Troubleshooting OpenAI's Whisper Model: Resolving Incorrect Language Outputs for Maithili with Multilanguage Tokenizer

:microphone: Issues with Maithili Language Output Using Whisper Multilanguage Tokenizer

Hello everyone,

I am currently working on a project involving speech recognition for the Maithili language, which is not natively supported by existing models. I am using OpenAI’s Whisper multilanguage tokenizer for this purpose. However, I am encountering an issue where the output generated by the model is not in Maithili but rather in other languages.

Details:

Model: Whisper (multilanguage tokenizer)

Language: Maithili (a language not previously trained on)

Issue: The output printed by the model is not in Maithili, but in other languages.
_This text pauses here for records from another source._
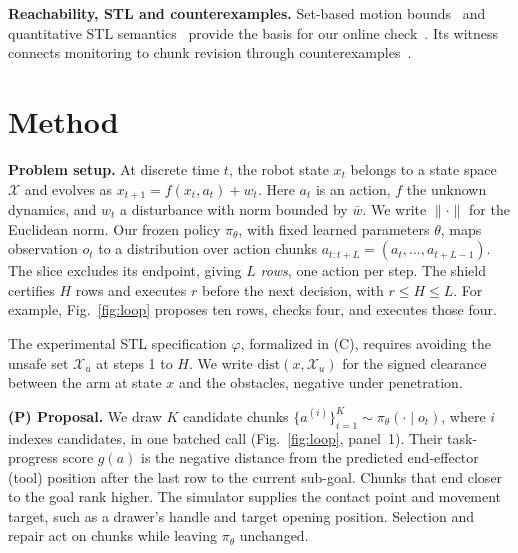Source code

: \documentclass[runningheads]{llncs}
\newcommand{\Xu}{\mathcal{X}_u}
\begin{document}
\textbf{Reachability, STL and counterexamples.} Set-based motion
bounds~\cite{althoff2015cora} and quantitative STL
semantics~\cite{donze2010robust,fainekos2009robustness} provide the basis
for our online check~\cite{deshmukh2017robust}. Its witness connects
monitoring to chunk revision through
counterexamples~\cite{solar2006sketching,clarke2000cegar,annpureddy2011staliro}.

\section{Method}\label{sec:method}

\textbf{Problem setup.} At discrete time $t$, the robot state $x_t$ belongs
to a state space $\mathcal{X}$ and evolves as $x_{t+1}=f(x_t,a_t)+w_t$.
Here $a_t$ is an action, $f$ the unknown dynamics, and $w_t$ a disturbance
with norm bounded by $\bar w$. We write $\|\cdot\|$ for the Euclidean norm.
Our frozen policy $\pi_\theta$, with fixed learned parameters $\theta$,
maps observation $o_t$ to a distribution over action chunks
$a_{t:t+L}=(a_t,\dots,a_{t+L-1})$. The slice excludes its endpoint, giving $L$ \emph{rows}, one action per
step. The shield certifies $H$ rows and executes $r$ before the next
decision, with $r\le H\le L$. For example, Fig.~\ref{fig:loop} proposes ten rows,
checks four, and executes those four.

The experimental STL specification $\varphi$, formalized in (C), requires
avoiding the unsafe set $\Xu$ at steps 1 to $H$. We write
$\mathrm{dist}(x,\Xu)$ for the signed clearance between the arm at state $x$
and the obstacles, negative under penetration.

\textbf{(P) Proposal.} We draw $K$ candidate chunks
$\{a^{(i)}\}_{i=1}^K \sim \pi_\theta(\cdot\mid o_t)$, where $i$ indexes
candidates, in one batched call (Fig.~\ref{fig:loop}, panel~1). Their
task-progress score $g(a)$ is the negative distance from the predicted
end-effector (tool) position after the last row to the current sub-goal.
Chunks that end closer to the goal rank higher. The simulator supplies
the contact point and movement target, such as a drawer's handle and target
opening position. Selection and repair act on chunks while leaving
$\pi_\theta$ unchanged.
\end{document}
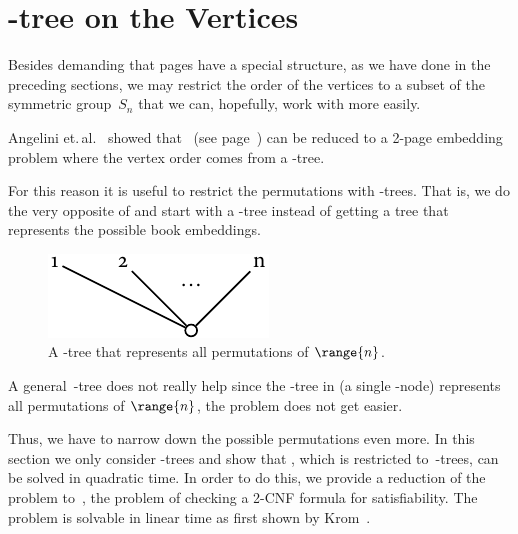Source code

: \section{\PQ-tree on the Vertices}
\label{section:trees}

\noindent 

Besides demanding that pages have a special structure, as we have
done in the preceding sections, we may
restrict the order of the vertices to a subset
of the symmetric group~$S_n$ that we can, hopefully, work with more easily. 

Angelini et.\,al.~\cite{angelini11} showed that \SEFECON~(see page~\pageref{prob:sefecon}) can be reduced to a 2-page embedding problem where the vertex order comes from a \PT-tree.

For this reason it is useful to restrict the permutations with \PQ-trees. That is, we do
the very opposite of  and start with a \PQ-tree
instead of getting a tree that represents the possible book embeddings.

\begin{figure}[\placement]\centering
    \includegraphics{figures/t_pq-all}
    \caption[\PQ-tree that represents all permutations]{A \PQ-tree that represents all permutations of $\range{n}$.}
    \label{figure:pq-all}
\end{figure}

A general~\PQ-tree does not really help
since the \PQ-tree in  (a single \PT-node) represents all permutations of $\range{n}$,
\ie the problem does not get easier.

Thus, we have to narrow down the possible permutations even more. In this section we only consider
\Q-trees and show that \probQTree, which is \probBook restricted to~\Q-trees,
can be solved in quadratic time. In order to do this, we provide a reduction of the problem to~\probTwoSat, the problem of checking a 2-CNF formula for satisfiability. 
The \probTwoSat problem is solvable in linear time as first shown by Krom~\cite{Krom67}.


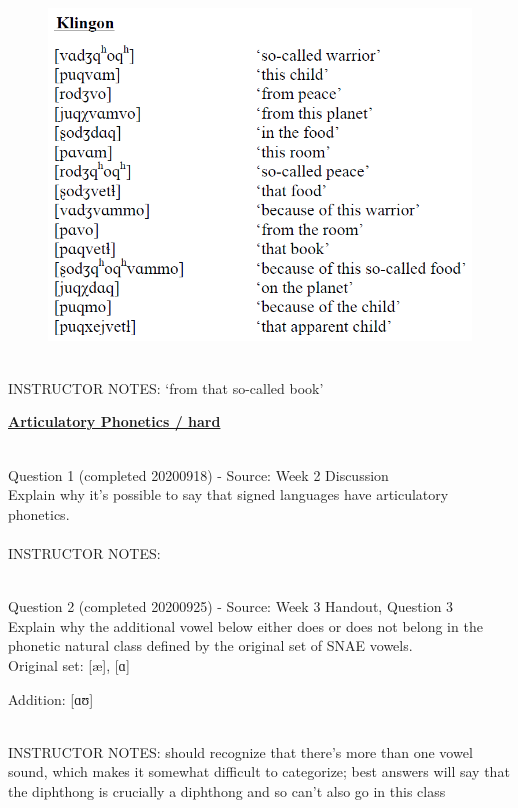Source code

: \documentclass[12pt]{article}
\begin{document}
\begin{figure}[H]
\includegraphics{../images/klingon.png}
\end{figure}

~\\
INSTRUCTOR NOTES: ‘from that so-called book’


\newpage\textbf{\underline{\huge Articulatory Phonetics / hard\\}}

~\\

{\large Question 1} (completed 20200918) - Source: Week 2 Discussion\\

Explain why it's possible to say that signed languages have articulatory phonetics.\\


~\\
INSTRUCTOR NOTES: 


~\\

{\large Question 2} (completed 20200925) - Source: Week 3 Handout, Question 3\\

Explain why the additional vowel below either does or does not belong in the phonetic natural class defined by the original set of SNAE vowels.\\

Original set: {[æ]}, {[ɑ]}

Addition: {[ɑʊ]}


~\\
INSTRUCTOR NOTES: should recognize that there's more than one vowel sound, which makes it somewhat difficult to categorize; best answers will say that the diphthong is crucially a diphthong and so can't also go in this class
\end{document}
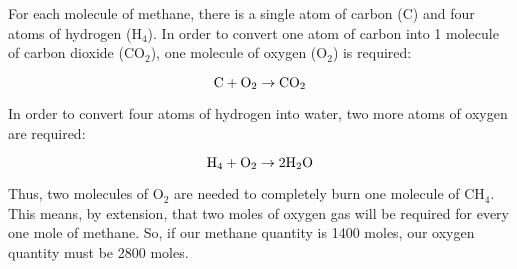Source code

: 
For each molecule of methane, there is a single atom of carbon (C) and four atoms of hydrogen (H$_{4}$).  In order to convert one atom of carbon into 1 molecule of carbon dioxide (CO$_{2}$), one molecule of oxygen (O$_{2}$) is required:

$$\hbox{C} + \hbox{O}_2 \to \hbox{CO}_2$$

In order to convert four atoms of hydrogen into water, two more atoms of oxygen are required:

$$\hbox{H}_4 + \hbox{O}_2 \to 2\hbox{H}_2\hbox{O}$$

Thus, two molecules of O$_{2}$ are needed to completely burn one molecule of CH$_{4}$.  This means, by extension, that two moles of oxygen gas will be required for every one mole of methane.  So, if our methane quantity is 1400 moles, our oxygen quantity must be 2800 moles.











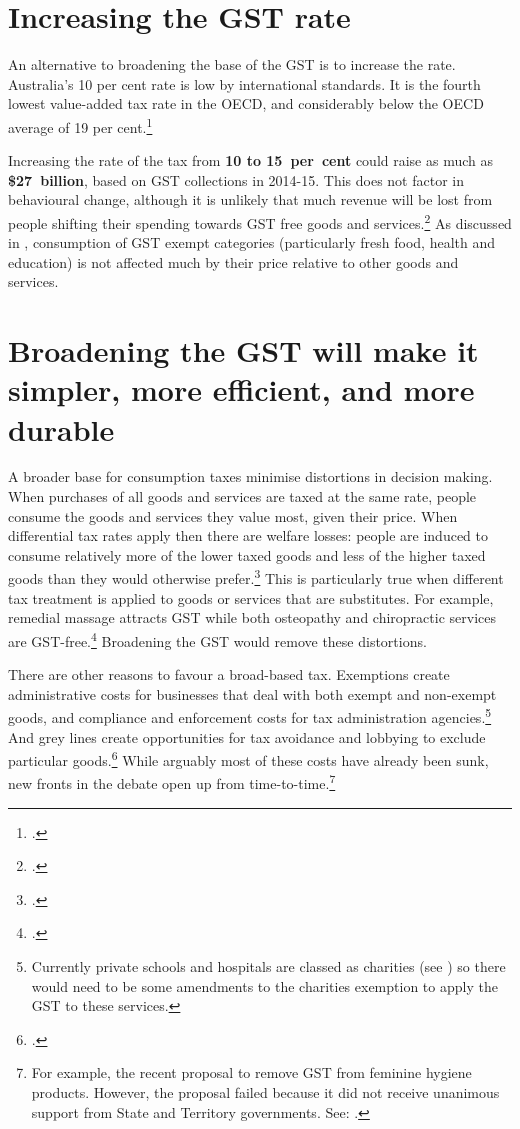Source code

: \section{Increasing the GST rate}\label{sec:GST-2-2}
An alternative to broadening the base of the GST is to increase the rate. Australia’s 10 per cent rate is low by international standards. It is the fourth lowest value-added tax rate in the OECD, and considerably below the OECD average of 19 per cent.\footcite{OECDKoreaInstitutePublicFinance2014-Distributional-Effects-Consumption-Taxes}  

Increasing the rate of the tax from \textbf{10 to 15~per~cent} could raise as much as \textbf{\$27~billion}, based on GST collections in 2014-15. This does not factor in behavioural change, although it is unlikely that much revenue will be lost from people shifting their spending towards GST free goods and services.\footcite{KPMGEconotech2011-GST}  As discussed in , consumption of GST exempt categories (particularly fresh food, health and education) is not affected much by their price relative to other goods and services.

\section{Broadening the GST will make it simpler, more efficient, and more durable}\label{sec:GST-2-3}
A broader base for consumption taxes minimise distortions in decision making. When purchases of all goods and services are taxed at the same rate, people consume the goods and services they value most, given their price. When differential tax rates apply then there are welfare losses: people are induced to consume relatively more of the lower taxed goods and less of the higher taxed goods than they would otherwise prefer.\footcite{AtkinsonStiglitz1976}  This is particularly true when different tax treatment is applied to goods or services that are substitutes. For example, remedial massage attracts GST while both osteopathy and chiropractic services are GST-free.\footcite[][\S38-7]{GST-Act-1999}  Broadening the GST would remove these distortions.  

There are other reasons to favour a broad-based tax. Exemptions create administrative costs for businesses that deal with both exempt and non-exempt goods, and compliance and enforcement costs for tax administration agencies.\footnote{Currently private schools and hospitals are classed as charities (see \textcite{ACNC2015}) so there would need to be some amendments to the charities exemption to apply the GST to these services.}  And grey lines create opportunities for tax avoidance and lobbying to exclude particular goods.\footcite{Freebairn2015}  While arguably most of these costs have already been sunk, new fronts in the debate open up from time-to-time.\footnote{For example, the recent proposal to remove GST from feminine hygiene products. However, the proposal failed because it did not receive unanimous support from State and Territory governments. See: \textcite{Hockey2015-Federal-Finance-Relations}.}  

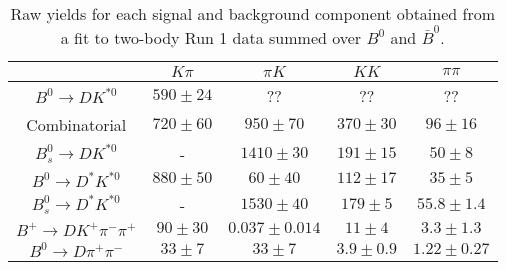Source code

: \begin{table}
  \centering
  \begin{tabular}{ccccc}
      \toprule
       & $K\pi$ & $\pi K$ & $KK$ & $\pi\pi$ \\
      \midrule
      $B^0 \to DK^{*0}$ & $590 \pm 24$ & ?? & ?? & ?? \\
      Combinatorial & $720 \pm 60$ & $950 \pm 70$ & $370 \pm 30$ & $96 \pm 16$ \\
      $B^0_s \to DK^{*0}$ & \-- & $1410 \pm 30$ & $191 \pm 15$ & $50 \pm 8$ \\
      $B^0 \to D^*K^{*0}$ & $880 \pm 50$ & $60 \pm 40$ & $112 \pm 17$ & $35 \pm 5$ \\
      $B^0_s \to D^*K^{*0}$ & \-- & $1530 \pm 40$ & $179 \pm 5$ & $55.8 \pm 1.4$ \\
      $B^+ \to DK^+\pi^-\pi^+$ & $90 \pm 30$ & $0.037 \pm 0.014$ & $11 \pm 4$ & $3.3 \pm 1.3$ \\
      $B^0 \to D\pi^+\pi^-$ & $33 \pm 7$ & $33 \pm 7$ & $3.9 \pm 0.9$ & $1.22 \pm 0.27$ \\
      \bottomrule
      \end{tabular}
  \caption{Raw yields for each signal and background component obtained from a fit to two-body Run 1 data summed over $B^0$ and $\bar{B}^0$.}
\label{tab:yields_combined_2body_run1}
\end{table}
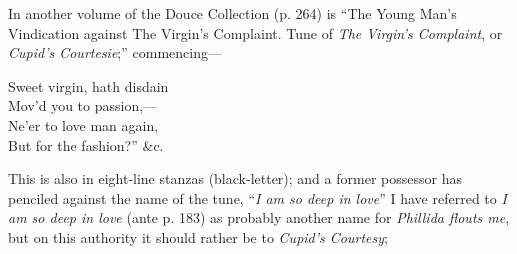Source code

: In another volume of the Douce Collection (p. 264) is “The Young Man’s
Vindication against The Virgin’s Complaint. Tune of \textit{The Virgin’s Complaint},
or \textit{Cupid’s Courtesie};” commencing—
\settowidth{\versewidth}{Sweet virgin, hath disdain}
\begin{dcverse}\begin{altverse}
Sweet virgin, hath disdain\\
Mov’d you to passion,—\\
Ne’er to love man again,\\
But for the fashion?” \&c.
\end{altverse}
\end{dcverse}

\pagebreak

This is also in eight-line stanzas (black-letter); and a former possessor has
penciled against the name of the tune, “\textit{I am so deep in love}” I have referred
to \textit{I am so deep in love} (ante p. 183) as probably another name for \textit{Phillida flouts
me}, but on this authority it should rather be to \textit{Cupid's Courtesy};




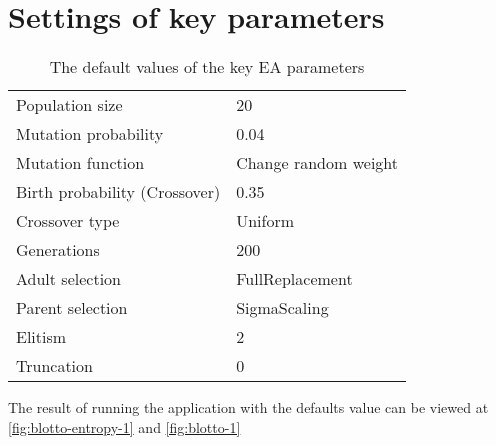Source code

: \section{Settings of key parameters}

\begin{center}
    \begin{table}[H]
        \begin{tabular}{l l}
            Population size & 20 \\
            Mutation probability & 0.04 \\
            Mutation function & Change random weight \\
            Birth probability (Crossover) & 0.35 \\
            Crossover type & Uniform \\
            Generations & 200 \\
            Adult selection & FullReplacement \\
            Parent selection & SigmaScaling \\
            Elitism & 2 \\
            Truncation & 0 \\
        \end{tabular}
        \caption{The default values of the key EA parameters}
        \label{tab:defaultparams}
    \end{table}
\end{center}

The result of running the application with the defaults value can be viewed at \autoref{fig:blotto-entropy-1} and \autoref{fig:blotto-1}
Could anyone suggest possible reasons for this issue and potential solutions to ensure that the model generates accurate output in Maithili? Any insights or recommendations on how to address this problem would be greatly appreciated.

Thank you!

whisper openai #speechtotext #deeplearning #debugging

The tag you want to add is fine-tuning, as that is the only way this is going to work, for an unsupported language with fewer native speakers than the population of California. There is no secret parameter to make it start working, and no accepting ISO codes not in the pretrained set.

If the input results in a coherent translation to other language rather than imaginings, that would be thought provoking of what small amount of data there may already be in OpenAI’s whisper-2 being used. But little way to activate it except if you send 30 seconds where the first 10s were eloquently-spoken unmistakable distinguishable clear native language, along with lots of pre-prompt text that is written out in that language.

Fine-tune is a scale of a problem where you would want to enlist well funded resources interested in the overall project. The knowledge work required to produce data sets where there are none to be mined may be extensive. You must consider that hundreds or thousands of hours in 30 second snippets that are labeled data are required for the tuning to be of quality in a new-language case.

OpenAI API doesn’t support fine-tune of Whisper, but it is open-source.